• Required work: The line holding "Confirm uk_food database" is the last one to output; start at the first line of the data, keep every line in between exactly, and leave out pictures.
Segment Start: Input
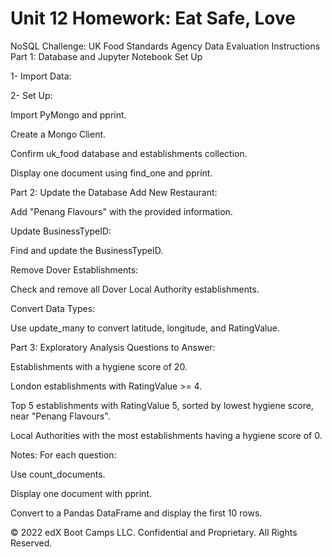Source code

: # Unit 12 Homework: Eat Safe, Love

NoSQL Challenge: UK Food Standards Agency Data Evaluation
Instructions
Part 1: Database and Jupyter Notebook Set Up

1- Import Data:

2- Set Up:

Import PyMongo and pprint.

Create a Mongo Client.

Confirm uk_food database and establishments collection.

Display one document using find_one and pprint.


Part 2: Update the Database
Add New Restaurant:

Add "Penang Flavours" with the provided information.

Update BusinessTypeID:

Find and update the BusinessTypeID.

Remove Dover Establishments:

Check and remove all Dover Local Authority establishments.

Convert Data Types:

Use update_many to convert latitude, longitude, and RatingValue.


Part 3: Exploratory Analysis
Questions to Answer:

Establishments with a hygiene score of 20.

London establishments with RatingValue >= 4.

Top 5 establishments with RatingValue 5, sorted by lowest hygiene score, near "Penang Flavours".

Local Authorities with the most establishments having a hygiene score of 0.

Notes: For each question:

Use count_documents.

Display one document with pprint.

Convert to a Pandas DataFrame and display the first 10 rows.

© 2022 edX Boot Camps LLC. Confidential and Proprietary. All Rights Reserved.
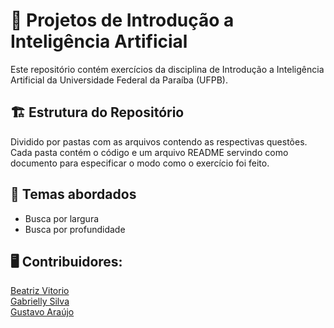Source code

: # 🤖 Projetos de Introdução a Inteligência Artificial
Este repositório contém exercícios da disciplina de Introdução a Inteligência Artificial da Universidade Federal da Paraíba (UFPB). 

## 🏗️ Estrutura do Repositório
Dividido por pastas com as arquivos contendo as respectivas questões. Cada pasta contém o código e um arquivo README servindo como documento para especificar o modo como o exercício foi feito. 

## 📄 Temas abordados
- Busca por largura 
- Busca por profundidade

## 🖥️ Contribuidores:
<a href="https://github.com/beatrizzzzz">Beatriz Vitorio</a> <br>
<a href="https://github.com/Gabyzera">Gabrielly Silva</a> <br> 
<a href="https://github.com/NigGusta">Gustavo Araújo</a> <br>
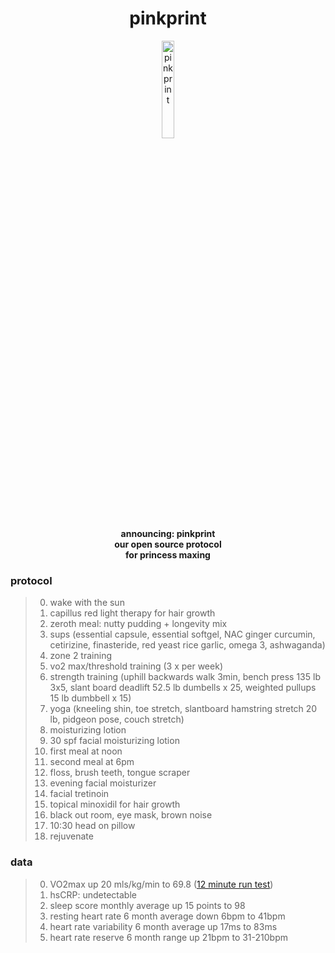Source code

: <h1 style="text-align:center;">pinkprint</h1>
<p align="center">
  <img src="https://github.com/jaderiverstokes/pinkprint/assets/9206704/860f8b71-97f9-4602-9237-1f19ef29cc4a" alt="pink print" style="width:20%;"><br/>
  <b>announcing: pinkprint<br/>
  our open source protocol<br/>
  for princess maxing<br/></b>
</p>

### protocol
> 0. wake with the sun
> 0. capillus red light therapy for hair growth
> 0. zeroth meal: nutty pudding + longevity mix
> 0. sups (essential capsule, essential softgel, NAC ginger curcumin, cetirizine, finasteride, red yeast rice garlic, omega 3, ashwaganda)
> 0. zone 2 training
> 0. vo2 max/threshold training (3 x per week)
> 0. strength training (uphill backwards walk 3min, bench press 135 lb 3x5, slant board deadlift 52.5 lb dumbells x 25, weighted pullups 15 lb dumbbell x 15)
> 0. yoga (kneeling shin, toe stretch, slantboard hamstring stretch 20 lb, pidgeon pose, couch stretch)
> 0. moisturizing lotion
> 0. 30 spf facial moisturizing lotion
> 0. first meal at noon
> 0. second meal at 6pm
> 0. floss, brush teeth, tongue scraper
> 0. evening facial moisturizer
> 0. facial tretinoin
> 0. topical minoxidil for hair growth
> 0. black out room, eye mask, brown noise
> 0. 10:30 head on pillow
> 0. rejuvenate

### data
> 0. VO2max up 20 mls/kg/min to 69.8 ([12 minute run test](https://strava.app.link/xdM5YHfTrGb))
> 0. hsCRP: undetectable
> 0. sleep score monthly average up 15 points to 98
> 0. resting heart rate 6 month average down 6bpm to 41bpm
> 0. heart rate variability 6 month average up 17ms to 83ms
> 0. heart rate reserve 6 month range up 21bpm to 31-210bpm
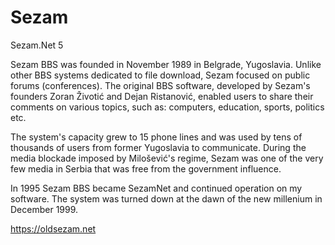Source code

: # Sezam
Sezam.Net 5

Sezam BBS was founded in November 1989 in Belgrade, Yugoslavia. Unlike other BBS systems dedicated to file download, Sezam focused on public forums (conferences). The original BBS software, developed by Sezam's founders Zoran Životić and Dejan Ristanović, enabled users to share their comments on various topics, such as: computers, education, sports, politics etc.

The system's capacity grew to 15 phone lines and was used by tens of thousands of users from former Yugoslavia to communicate. During the media blockade imposed by Milošević's regime, Sezam was one of the very few media in Serbia that was free from the government influence.

In 1995 Sezam BBS became SezamNet and continued operation on my software. The system was turned down at the dawn of the new millenium in December 1999.

https://oldsezam.net
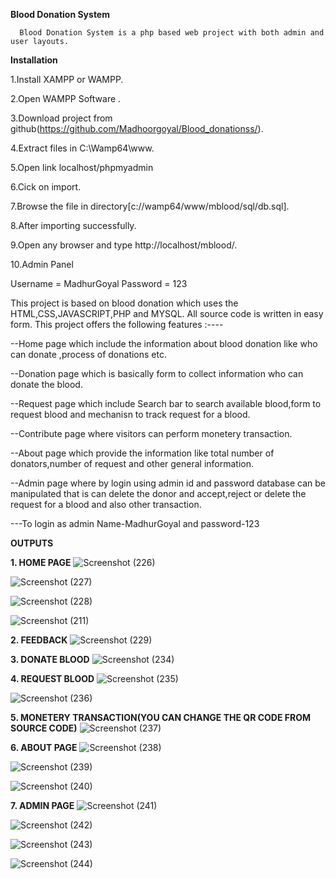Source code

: **Blood Donation System**

      Blood Donation System is a php based web project with both admin and user layouts.

**Installation**

1.Install XAMPP or WAMPP.

2.Open WAMPP Software .

3.Download project from github(https://github.com/Madhoorgoyal/Blood_donationss/).

4.Extract files in C:\Wamp64\www.

5.Open link localhost/phpmyadmin

6.Cick on import.

7.Browse the file in directory[c://wamp64/www/mblood/sql/db.sql].

8.After importing successfully.

9.Open any browser and type http://localhost/mblood/.

10.Admin Panel

Username = MadhurGoyal
Password = 123


  This project is based on blood donation which uses the HTML,CSS,JAVASCRIPT,PHP and MYSQL. All source code is written in easy form. This project offers the following features :----

--Home page which include the information about blood donation like who can donate ,process of donations etc.

--Donation page which is basically form to collect information who can donate the blood.

--Request page which include Search bar to search available blood,form to request blood and mechanisn to track request for a blood.

--Contribute page where visitors can perform monetery transaction.

--About page which provide the information like total number of donators,number of request and other general information.

--Admin page where by login using admin id and password database can be manipulated that is can delete the donor and accept,reject or delete the request for a blood and also other transaction.

---To login as admin    Name-MadhurGoyal              and                    password-123


**OUTPUTS**

**1. HOME PAGE** 
![Screenshot (226)](https://github.com/user-attachments/assets/26eafeb3-0321-4e98-b71b-58accc17934a)

![Screenshot (227)](https://github.com/user-attachments/assets/3f8fee3f-0e16-41e3-b9fc-ba8caf53595d)

![Screenshot (228)](https://github.com/user-attachments/assets/251f34dc-17a4-4c0f-806a-325918d10e64)

![Screenshot (211)](https://github.com/user-attachments/assets/71f5f326-8c75-430a-bd8e-057493eabcaf)


**2. FEEDBACK** 
![Screenshot (229)](https://github.com/user-attachments/assets/1d320b41-06d4-43a3-ae5d-ffa5f289e5e5)


**3. DONATE BLOOD** 
![Screenshot (234)](https://github.com/user-attachments/assets/2751e9b9-23ac-4501-97ab-179715c368fd)


**4. REQUEST BLOOD** 
![Screenshot (235)](https://github.com/user-attachments/assets/556a4fcf-7310-4eb0-bd16-3debc23a3b07)

![Screenshot (236)](https://github.com/user-attachments/assets/928f770a-b760-403f-9e25-058a24581d6d)


**5. MONETERY TRANSACTION(YOU CAN CHANGE THE QR CODE FROM SOURCE CODE)** 
![Screenshot (237)](https://github.com/user-attachments/assets/31c036f1-0066-4596-9614-0e8a3a6ca511)


**6. ABOUT PAGE** 
![Screenshot (238)](https://github.com/user-attachments/assets/e021ed57-71cd-4d3b-be89-a817b5f370d8)

![Screenshot (239)](https://github.com/user-attachments/assets/55074ae8-ad26-44dd-b942-b8360c16ba44)

![Screenshot (240)](https://github.com/user-attachments/assets/806784af-cc40-4e42-aed3-e4e95134997b)



**7. ADMIN PAGE** 
![Screenshot (241)](https://github.com/user-attachments/assets/1fe284f9-d6c8-460c-b88f-3200dd0773a1)

![Screenshot (242)](https://github.com/user-attachments/assets/a1509c6c-fd93-486c-ae5c-4d72fe34057e)

![Screenshot (243)](https://github.com/user-attachments/assets/dd66617d-cce6-4d1e-a4a1-8554038215fa)

![Screenshot (244)](https://github.com/user-attachments/assets/11bf1304-9349-47e3-8a21-6463cc8be99d)













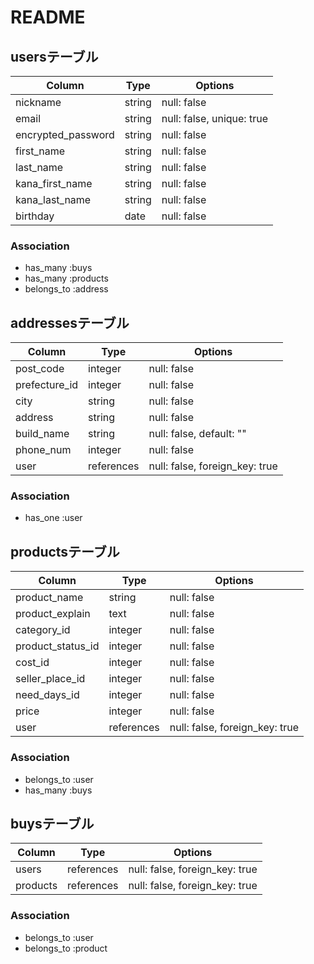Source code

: # README

## usersテーブル

| Column             | Type   | Options                   |
| ------------------ | ------ | ------------------------- |
| nickname           | string | null: false               |
| email              | string | null: false, unique: true |
| encrypted_password | string | null: false               |
| first_name         | string | null: false               |
| last_name          | string | null: false               |
| kana_first_name    | string | null: false               |
| kana_last_name     | string | null: false               |
| birthday           | date   | null: false               |

### Association
- has_many :buys
- has_many :products
- belongs_to :address

## addressesテーブル

| Column        | Type       | Options                        |
| ------------- | ---------- | ------------------------------ |
| post_code     | integer    | null: false                    |
| prefecture_id | integer    | null: false                    |
| city          | string     | null: false                    |
| address       | string     | null: false                    |
| build_name    | string     | null: false, default: ""       |
| phone_num     | integer    | null: false                    |
| user          | references | null: false, foreign_key: true | 

### Association
- has_one :user

## productsテーブル

| Column             | Type       | Options                        |
| ------------------ | ---------- | ------------------------------ |
| product_name       | string     | null: false                    |
| product_explain    | text       | null: false                    |
| category_id        | integer    | null: false                    |
| product_status_id  | integer    | null: false                    |
| cost_id            | integer    | null: false                    |
| seller_place_id    | integer    | null: false                    |
| need_days_id       | integer    | null: false                    |
| price              | integer    | null: false                    |
| user               | references | null: false, foreign_key: true |

### Association

- belongs_to :user
- has_many   :buys

## buysテーブル

| Column             | Type       | Options                        |
| ------------------ | ---------- | ------------------------------ |
| users              | references | null: false, foreign_key: true |
| products           | references | null: false, foreign_key: true |

### Association

- belongs_to :user
- belongs_to :product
Segment End: Input
• Response area:
Source code

: # Unit 12 Homework: Eat Safe, Love

NoSQL Challenge: UK Food Standards Agency Data Evaluation
Instructions
Part 1: Database and Jupyter Notebook Set Up

1- Import Data:

2- Set Up:

Import PyMongo and pprint.

Create a Mongo Client.

Confirm uk_food database and establishments collection.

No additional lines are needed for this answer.